§ Exercise requirements: From the material below, copy out each line with the word "serveurs" in it.

§ Exercise input:
○ ○ ○ ○ ○ ○ ○
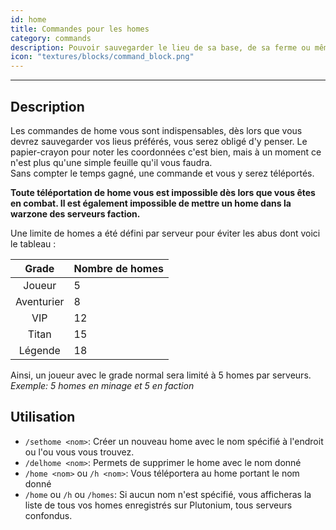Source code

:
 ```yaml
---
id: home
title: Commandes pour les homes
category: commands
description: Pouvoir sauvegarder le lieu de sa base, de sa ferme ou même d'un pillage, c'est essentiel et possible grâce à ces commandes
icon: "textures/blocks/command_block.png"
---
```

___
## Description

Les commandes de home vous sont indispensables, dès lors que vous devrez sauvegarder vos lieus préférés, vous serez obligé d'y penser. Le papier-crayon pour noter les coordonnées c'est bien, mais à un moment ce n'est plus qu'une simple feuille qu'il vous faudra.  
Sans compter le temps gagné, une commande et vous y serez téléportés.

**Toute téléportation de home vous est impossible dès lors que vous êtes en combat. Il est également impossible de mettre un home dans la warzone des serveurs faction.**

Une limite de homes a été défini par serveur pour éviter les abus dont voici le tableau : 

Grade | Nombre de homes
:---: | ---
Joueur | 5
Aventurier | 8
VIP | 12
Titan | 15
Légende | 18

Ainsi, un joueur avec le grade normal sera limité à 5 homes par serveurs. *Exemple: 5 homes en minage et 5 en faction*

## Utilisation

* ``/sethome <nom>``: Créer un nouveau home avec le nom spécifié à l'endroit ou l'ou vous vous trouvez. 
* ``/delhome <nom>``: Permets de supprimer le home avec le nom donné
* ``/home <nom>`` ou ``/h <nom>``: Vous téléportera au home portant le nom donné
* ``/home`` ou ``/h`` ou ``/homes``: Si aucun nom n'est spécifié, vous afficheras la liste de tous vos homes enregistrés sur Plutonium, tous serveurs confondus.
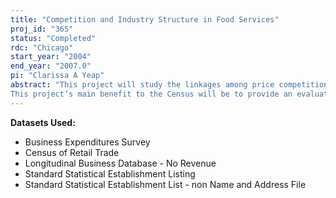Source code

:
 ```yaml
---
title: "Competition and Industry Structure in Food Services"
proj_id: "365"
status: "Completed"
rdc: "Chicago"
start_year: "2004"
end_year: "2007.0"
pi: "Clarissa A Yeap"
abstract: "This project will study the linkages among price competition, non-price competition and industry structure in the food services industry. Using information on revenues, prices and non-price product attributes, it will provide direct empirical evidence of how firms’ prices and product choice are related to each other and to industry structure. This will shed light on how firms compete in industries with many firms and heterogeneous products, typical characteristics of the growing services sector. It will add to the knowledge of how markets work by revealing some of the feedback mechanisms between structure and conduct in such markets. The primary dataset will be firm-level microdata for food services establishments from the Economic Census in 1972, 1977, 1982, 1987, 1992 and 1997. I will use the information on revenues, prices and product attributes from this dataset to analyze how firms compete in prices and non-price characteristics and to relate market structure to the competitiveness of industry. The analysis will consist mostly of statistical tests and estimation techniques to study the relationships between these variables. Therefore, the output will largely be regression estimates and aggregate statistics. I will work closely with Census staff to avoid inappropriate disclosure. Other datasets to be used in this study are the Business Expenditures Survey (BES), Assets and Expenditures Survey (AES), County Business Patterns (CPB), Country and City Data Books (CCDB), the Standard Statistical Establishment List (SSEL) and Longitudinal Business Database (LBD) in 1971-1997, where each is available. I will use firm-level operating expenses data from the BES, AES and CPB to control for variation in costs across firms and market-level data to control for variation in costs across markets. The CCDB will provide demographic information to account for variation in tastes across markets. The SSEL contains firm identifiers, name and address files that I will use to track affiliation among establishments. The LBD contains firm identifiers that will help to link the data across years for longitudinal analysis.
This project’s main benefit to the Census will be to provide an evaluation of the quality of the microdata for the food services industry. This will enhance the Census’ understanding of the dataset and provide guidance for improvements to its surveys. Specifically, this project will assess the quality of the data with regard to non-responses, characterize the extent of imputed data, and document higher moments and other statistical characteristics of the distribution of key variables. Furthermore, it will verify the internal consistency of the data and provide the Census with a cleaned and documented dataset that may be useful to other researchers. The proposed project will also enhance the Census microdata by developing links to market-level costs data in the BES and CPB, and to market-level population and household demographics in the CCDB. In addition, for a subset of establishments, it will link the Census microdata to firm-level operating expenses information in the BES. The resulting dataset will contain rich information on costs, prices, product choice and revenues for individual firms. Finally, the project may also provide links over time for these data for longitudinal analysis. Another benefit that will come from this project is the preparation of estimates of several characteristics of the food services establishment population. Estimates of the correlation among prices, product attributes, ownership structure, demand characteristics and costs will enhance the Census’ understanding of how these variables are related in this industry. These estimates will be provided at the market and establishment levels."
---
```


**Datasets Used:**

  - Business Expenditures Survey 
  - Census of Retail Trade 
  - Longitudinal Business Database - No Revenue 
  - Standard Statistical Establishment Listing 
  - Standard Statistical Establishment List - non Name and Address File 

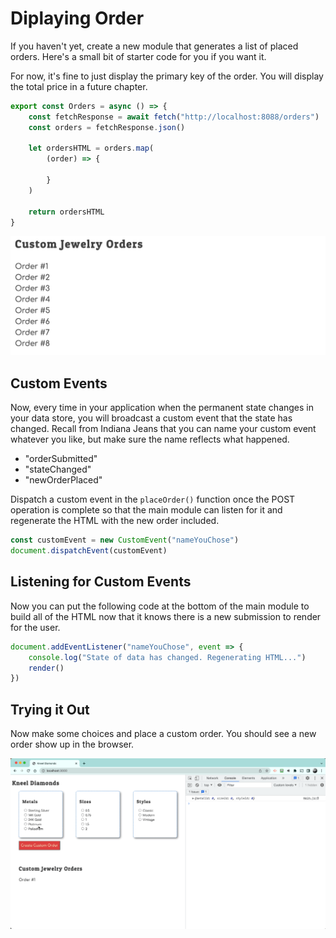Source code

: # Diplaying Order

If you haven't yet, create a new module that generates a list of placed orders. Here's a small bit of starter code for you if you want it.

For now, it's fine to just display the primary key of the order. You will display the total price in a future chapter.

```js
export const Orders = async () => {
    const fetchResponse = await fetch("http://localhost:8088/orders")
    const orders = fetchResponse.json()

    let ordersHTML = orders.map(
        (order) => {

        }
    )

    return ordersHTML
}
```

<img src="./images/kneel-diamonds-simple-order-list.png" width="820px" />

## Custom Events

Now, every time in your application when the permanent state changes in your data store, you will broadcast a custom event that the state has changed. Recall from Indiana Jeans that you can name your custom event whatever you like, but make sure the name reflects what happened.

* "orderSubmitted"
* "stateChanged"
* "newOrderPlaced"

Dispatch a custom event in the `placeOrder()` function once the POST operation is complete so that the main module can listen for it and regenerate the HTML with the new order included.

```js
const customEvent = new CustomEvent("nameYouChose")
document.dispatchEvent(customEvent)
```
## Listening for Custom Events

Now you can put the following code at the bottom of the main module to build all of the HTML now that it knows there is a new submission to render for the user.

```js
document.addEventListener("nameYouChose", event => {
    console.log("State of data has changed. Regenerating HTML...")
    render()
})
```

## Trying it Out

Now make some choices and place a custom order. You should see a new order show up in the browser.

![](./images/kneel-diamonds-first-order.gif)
○ ○ ○ ○ ○ ○ ○
§ Result:
**Toute téléportation de home vous est impossible dès lors que vous êtes en combat. Il est également impossible de mettre un home dans la warzone des serveurs faction.**
Ainsi, un joueur avec le grade normal sera limité à 5 homes par serveurs. *Exemple: 5 homes en minage et 5 en faction*
* ``/home`` ou ``/h`` ou ``/homes``: Si aucun nom n'est spécifié, vous afficheras la liste de tous vos homes enregistrés sur Plutonium, tous serveurs confondus.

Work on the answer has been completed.